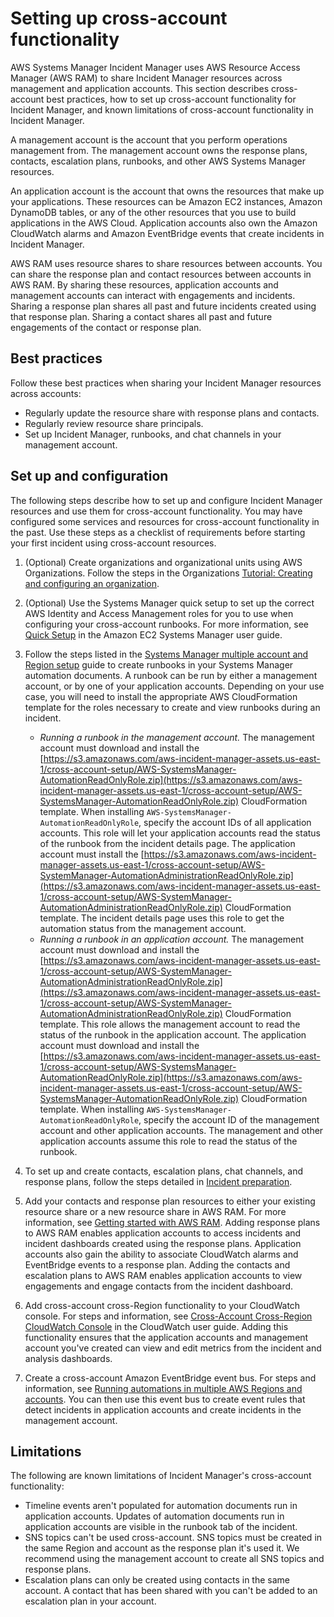 # Setting up cross\-account functionality<a name="xa"></a>

AWS Systems Manager Incident Manager uses AWS Resource Access Manager \(AWS RAM\) to share Incident Manager resources across management and application accounts\. This section describes cross\-account best practices, how to set up cross\-account functionality for Incident Manager, and known limitations of cross\-account functionality in Incident Manager\.

A management account is the account that you perform operations management from\. The management account owns the response plans, contacts, escalation plans, runbooks, and other AWS Systems Manager resources\. 

An application account is the account that owns the resources that make up your applications\. These resources can be Amazon EC2 instances, Amazon DynamoDB tables, or any of the other resources that you use to build applications in the AWS Cloud\. Application accounts also own the Amazon CloudWatch alarms and Amazon EventBridge events that create incidents in Incident Manager\.

AWS RAM uses resource shares to share resources between accounts\. You can share the response plan and contact resources between accounts in AWS RAM\. By sharing these resources, application accounts and management accounts can interact with engagements and incidents\. Sharing a response plan shares all past and future incidents created using that response plan\. Sharing a contact shares all past and future engagements of the contact or response plan\.

## Best practices<a name="xa-best-practices"></a>

Follow these best practices when sharing your Incident Manager resources across accounts:
+ Regularly update the resource share with response plans and contacts\.
+ Regularly review resource share principals\. 
+ Set up Incident Manager, runbooks, and chat channels in your management account\.

## Set up and configuration<a name="xa-setup"></a>

The following steps describe how to set up and configure Incident Manager resources and use them for cross\-account functionality\. You may have configured some services and resources for cross\-account functionality in the past\. Use these steps as a checklist of requirements before starting your first incident using cross\-account resources\.

1. \(Optional\) Create organizations and organizational units using AWS Organizations\. Follow the steps in the Organizations [Tutorial: Creating and configuring an organization](https://docs.aws.amazon.com/organizations/latest/userguide/orgs_tutorials_basic.html)\.

1. \(Optional\) Use the Systems Manager quick setup to set up the correct AWS Identity and Access Management roles for you to use when configuring your cross\-account runbooks\. For more information, see [Quick Setup](https://docs.aws.amazon.com/systems-manager/latest/userguide/systems-manager-quick-setup.html) in the Amazon EC2 Systems Manager user guide\.

1. Follow the steps listed in the [Systems Manager multiple account and Region setup](https://docs.aws.amazon.com/systems-manager/latest/userguide/systems-manager-automation-multiple-accounts-and-regions.html) guide to create runbooks in your Systems Manager automation documents\. A runbook can be run by either a management account, or by one of your application accounts\. Depending on your use case, you will need to install the appropriate AWS CloudFormation template for the roles necessary to create and view runbooks during an incident\.
   + *Running a runbook in the management account\.* The management account must download and install the [https://s3.amazonaws.com/aws-incident-manager-assets.us-east-1/cross-account-setup/AWS-SystemsManager-AutomationReadOnlyRole.zip](https://s3.amazonaws.com/aws-incident-manager-assets.us-east-1/cross-account-setup/AWS-SystemsManager-AutomationReadOnlyRole.zip) CloudFormation template\. When installing `AWS-SystemsManager-AutomationReadOnlyRole`, specify the account IDs of all application accounts\. This role will let your application accounts read the status of the runbook from the incident details page\. The application account must install the [https://s3.amazonaws.com/aws-incident-manager-assets.us-east-1/cross-account-setup/AWS-SystemManager-AutomationAdministrationReadOnlyRole.zip](https://s3.amazonaws.com/aws-incident-manager-assets.us-east-1/cross-account-setup/AWS-SystemManager-AutomationAdministrationReadOnlyRole.zip) CloudFormation template\. The incident details page uses this role to get the automation status from the management account\.
   + *Running a runbook in an application account\.* The management account must download and install the [https://s3.amazonaws.com/aws-incident-manager-assets.us-east-1/cross-account-setup/AWS-SystemManager-AutomationAdministrationReadOnlyRole.zip](https://s3.amazonaws.com/aws-incident-manager-assets.us-east-1/cross-account-setup/AWS-SystemManager-AutomationAdministrationReadOnlyRole.zip) CloudFormation template\. This role allows the management account to read the status of the runbook in the application account\. The application account must download and install the [https://s3.amazonaws.com/aws-incident-manager-assets.us-east-1/cross-account-setup/AWS-SystemsManager-AutomationReadOnlyRole.zip](https://s3.amazonaws.com/aws-incident-manager-assets.us-east-1/cross-account-setup/AWS-SystemsManager-AutomationReadOnlyRole.zip) CloudFormation template\. When installing `AWS-SystemsManager-AutomationReadOnlyRole`, specify the account ID of the management account and other application accounts\. The management and other application accounts assume this role to read the status of the runbook\.

1. To set up and create contacts, escalation plans, chat channels, and response plans, follow the steps detailed in [Incident preparation](incident-response.md)\.

1. Add your contacts and response plan resources to either your existing resource share or a new resource share in AWS RAM\. For more information, see [Getting started with AWS RAM](https://docs.aws.amazon.com/ram/latest/userguide/getting-started.html)\. Adding response plans to AWS RAM enables application accounts to access incidents and incident dashboards created using the response plans\. Application accounts also gain the ability to associate CloudWatch alarms and EventBridge events to a response plan\. Adding the contacts and escalation plans to AWS RAM enables application accounts to view engagements and engage contacts from the incident dashboard\. 

1. Add cross\-account cross\-Region functionality to your CloudWatch console\. For steps and information, see [Cross\-Account Cross\-Region CloudWatch Console](https://docs.aws.amazon.com/AmazonCloudWatch/latest/monitoring/Cross-Account-Cross-Region.html) in the CloudWatch user guide\. Adding this functionality ensures that the application accounts and management account you've created can view and edit metrics from the incident and analysis dashboards\.

1. Create a cross\-account Amazon EventBridge event bus\. For steps and information, see [Running automations in multiple AWS Regions and accounts](https://docs.aws.amazon.com/eventbridge/latest/userguide/eb-cross-account.html)\. You can then use this event bus to create event rules that detect incidents in application accounts and create incidents in the management account\.

## Limitations<a name="xa-limitations"></a>

The following are known limitations of Incident Manager's cross\-account functionality:
+ Timeline events aren't populated for automation documents run in application accounts\. Updates of automation documents run in application accounts are visible in the runbook tab of the incident\.
+ SNS topics can't be used cross\-account\. SNS topics must be created in the same Region and account as the response plan it's used it\. We recommend using the management account to create all SNS topics and response plans\. 
+ Escalation plans can only be created using contacts in the same account\. A contact that has been shared with you can't be added to an escalation plan in your account\.
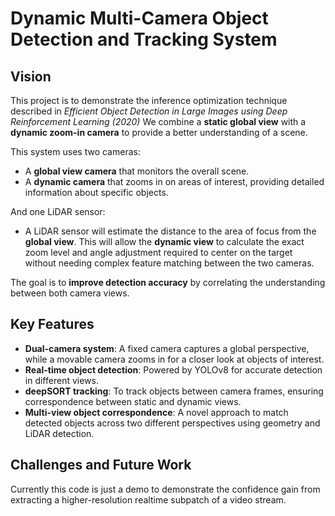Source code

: # Dynamic Multi-Camera Object Detection and Tracking System

## Vision

This project is to demonstrate the inference optimization technique described in *Efficient Object Detection in Large Images using Deep Reinforcement Learning (2020)*
We combine a **static global view** with a **dynamic zoom-in camera** to provide a better understanding of a scene.

This system uses two cameras:
- A **global view camera** that monitors the overall scene.
- A **dynamic camera** that zooms in on areas of interest, providing detailed information about specific objects.

And one LiDAR sensor:
- A LiDAR sensor will estimate the distance to the area of focus from the **global view**. This will allow the **dynamic view** to calculate the exact zoom level and angle adjustment required to center on the target without needing complex feature matching between the two cameras.

The goal is to **improve detection accuracy** by correlating the understanding between both camera views.

## Key Features

- **Dual-camera system**: A fixed camera captures a global perspective, while a movable camera zooms in for a closer look at objects of interest.
- **Real-time object detection**: Powered by YOLOv8 for accurate detection in different views.
- **deepSORT tracking**: To track objects between camera frames, ensuring correspondence between static and dynamic views.
- **Multi-view object correspondence**: A novel approach to match detected objects across two different perspectives using geometry and LiDAR detection.

## Challenges and Future Work

Currently this code is just a demo to demonstrate the confidence gain from extracting a higher-resolution realtime subpatch of a video stream.
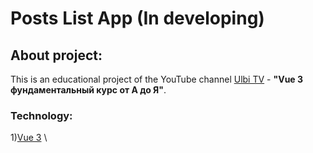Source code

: # Posts List App (In developing)

## About project:
This is an educational project of the YouTube channel [Ulbi TV](https://www.youtube.com/channel/UCDzGdB9TTgFm8jRXn1tBdoA) - <b>"Vue 3 фундаментальный курс от А до Я"</b>.

### Technology:
1)[Vue 3](https://v3.vuejs.org/) \
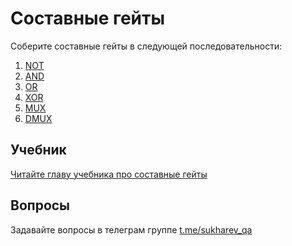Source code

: # Составные гейты

Соберите составные гейты в следующей последовательности:

1. [NOT](Not/Not.hdl)
2. [AND](And/And.hdl)
3. [OR](Or/Or.hdl)
4. [XOR](Xor/Xor.hdl)
5. [MUX](Mux/Mux.hdl)
6. [DMUX](DMux/DMux.hdl)

## Учебник

[Читайте главу учебника про составные гейты](https://www.notion.so/sukharev/3682482b911b46739af2a642f32523dc)

## Вопросы

Задавайте вопросы в телеграм группе [t.me/sukharev_qa](https://www.t.me/sukharev_qa)
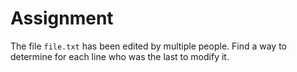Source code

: # Assignment

The file `file.txt` has been edited by multiple people.
Find a way to determine for each line who was the last to modify it.
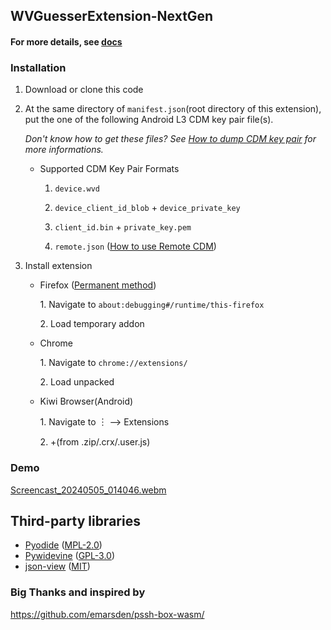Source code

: ## WVGuesserExtension-NextGen

#### For more details, see [docs](https://github.com/FoxRefire/wvg/wiki)

### Installation

1. Download or clone this code
2. At the same directory of `manifest.json`(root directory of this extension), put the one of the following Android L3 CDM key pair file(s).

   *Don't know how to get these files? See [How to dump CDM key pair](https://github.com/FoxRefire/wvg/wiki/How-to-dump-CDM-key-pair) for more informations.*

   * Supported CDM Key Pair Formats

      1. `device.wvd`

      2. `device_client_id_blob` + `device_private_key`

      3. `client_id.bin` + `private_key.pem`

      4. `remote.json` ([How to use Remote CDM](https://github.com/FoxRefire/wvg/wiki/Using-with-Remote-CDM))
3. Install extension
   
   * Firefox ([Permanent method](https://github.com/FoxRefire/wvg/wiki/Permanent-install-method-for-Firefox))
     
     1\. Navigate to `about:debugging#/runtime/this-firefox`
     
     2\. Load temporary addon
   
   * Chrome

     1\. Navigate to `chrome://extensions/`

     2\. Load unpacked

   * Kiwi Browser(Android)

     1\. Navigate to ︙ --> Extensions

     2\. \+(from .zip/.crx/.user.js)

### Demo
[Screencast_20240505_014046.webm](https://github.com/FoxRefire/wvg/assets/155989196/dbb07fde-a368-40f7-8209-711d5586009e)

## Third-party libraries
* [Pyodide](https://github.com/pyodide/pyodide) ([MPL-2.0](https://github.com/pyodide/pyodide/blob/main/LICENSE))
* [Pywidevine](https://github.com/devine-dl/pywidevine) ([GPL-3.0](https://github.com/devine-dl/pywidevine/blob/master/LICENSE))
* [json-view](https://github.com/pgrabovets/json-view) ([MIT](https://github.com/pgrabovets/json-view/blob/master/LICENSE))

### Big Thanks and inspired by
https://github.com/emarsden/pssh-box-wasm/

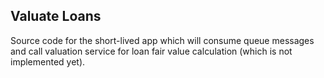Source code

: ## Valuate Loans

Source code for the short-lived app which will consume queue messages and call valuation service for loan fair value 
calculation (which is not implemented yet).
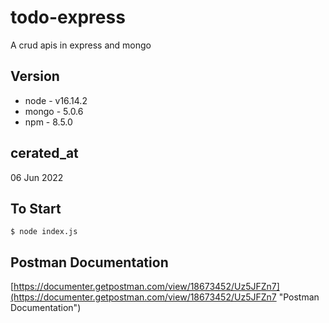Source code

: # todo-express

A crud apis in express and mongo

## Version

- node - v16.14.2
- mongo - 5.0.6
- npm - 8.5.0

## cerated_at

06 Jun 2022

## To Start

`$ node index.js`

## Postman Documentation

[https://documenter.getpostman.com/view/18673452/Uz5JFZn7](https://documenter.getpostman.com/view/18673452/Uz5JFZn7 "Postman Documentation")
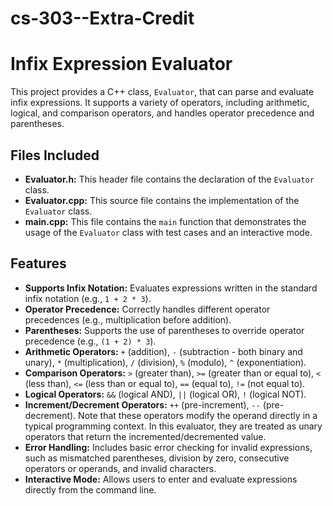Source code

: # cs-303--Extra-Credit

# Infix Expression Evaluator

This project provides a C++ class, `Evaluator`, that can parse and evaluate infix expressions. It supports a variety of operators, including arithmetic, logical, and comparison operators, and handles operator precedence and parentheses.

## Files Included

* **Evaluator.h:** This header file contains the declaration of the `Evaluator` class.
* **Evaluator.cpp:** This source file contains the implementation of the `Evaluator` class.
* **main.cpp:** This file contains the `main` function that demonstrates the usage of the `Evaluator` class with test cases and an interactive mode.


## Features

* **Supports Infix Notation:** Evaluates expressions written in the standard infix notation (e.g., `1 + 2 * 3`).
* **Operator Precedence:** Correctly handles different operator precedences (e.g., multiplication before addition).
* **Parentheses:** Supports the use of parentheses to override operator precedence (e.g., `(1 + 2) * 3`).
* **Arithmetic Operators:** `+` (addition), `-` (subtraction - both binary and unary), `*` (multiplication), `/` (division), `%` (modulo), `^` (exponentiation).
* **Comparison Operators:** `>` (greater than), `>=` (greater than or equal to), `<` (less than), `<=` (less than or equal to), `==` (equal to), `!=` (not equal to).
* **Logical Operators:** `&&` (logical AND), `||` (logical OR), `!` (logical NOT).
* **Increment/Decrement Operators:** `++` (pre-increment), `--` (pre-decrement). Note that these operators modify the operand directly in a typical programming context. In this evaluator, they are treated as unary operators that return the incremented/decremented value.
* **Error Handling:** Includes basic error checking for invalid expressions, such as mismatched parentheses, division by zero, consecutive operators or operands, and invalid characters.
* **Interactive Mode:** Allows users to enter and evaluate expressions directly from the command line.



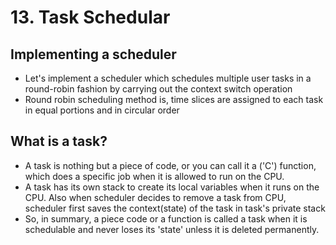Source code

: # 13. Task Schedular

## Implementing a scheduler 

- Let's implement a scheduler which schedules multiple user tasks in a round-robin fashion by carrying out the context switch operation 
- Round robin scheduling method is, time slices are assigned to each task in equal portions and in circular order

## What is a task? 
- A task is nothing but a piece of code, or you can call it a ('C') function, which does a specific job when it is allowed to run on the CPU. 
- A task has its own stack to create its local variables when it runs on the CPU. Also when scheduler decides to remove a task from CPU, scheduler first saves the context(state) of the task in task's private stack 
-  So, in summary, a piece code or a function is called a task when it is schedulable and never loses its 'state' unless it is deleted permanently.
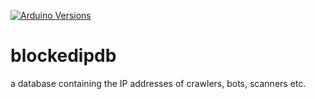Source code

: [![Arduino Versions](https://img.shields.io/badge/Linux-iptables-orange)](https://www.netfilter.org/projects/iptables/index.html)<br />

# blockedipdb
a database containing the IP addresses of crawlers, bots, scanners etc.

WHAT IS EXPECTED -> Reproduce exactly the entries above, limited to the lines from the one with "an interactive mode." through the one with "## Features", both included.

EXERCISE RESPONSE ->
* **main.cpp:** This file contains the `main` function that demonstrates the usage of the `Evaluator` class with test cases and an interactive mode.


## Features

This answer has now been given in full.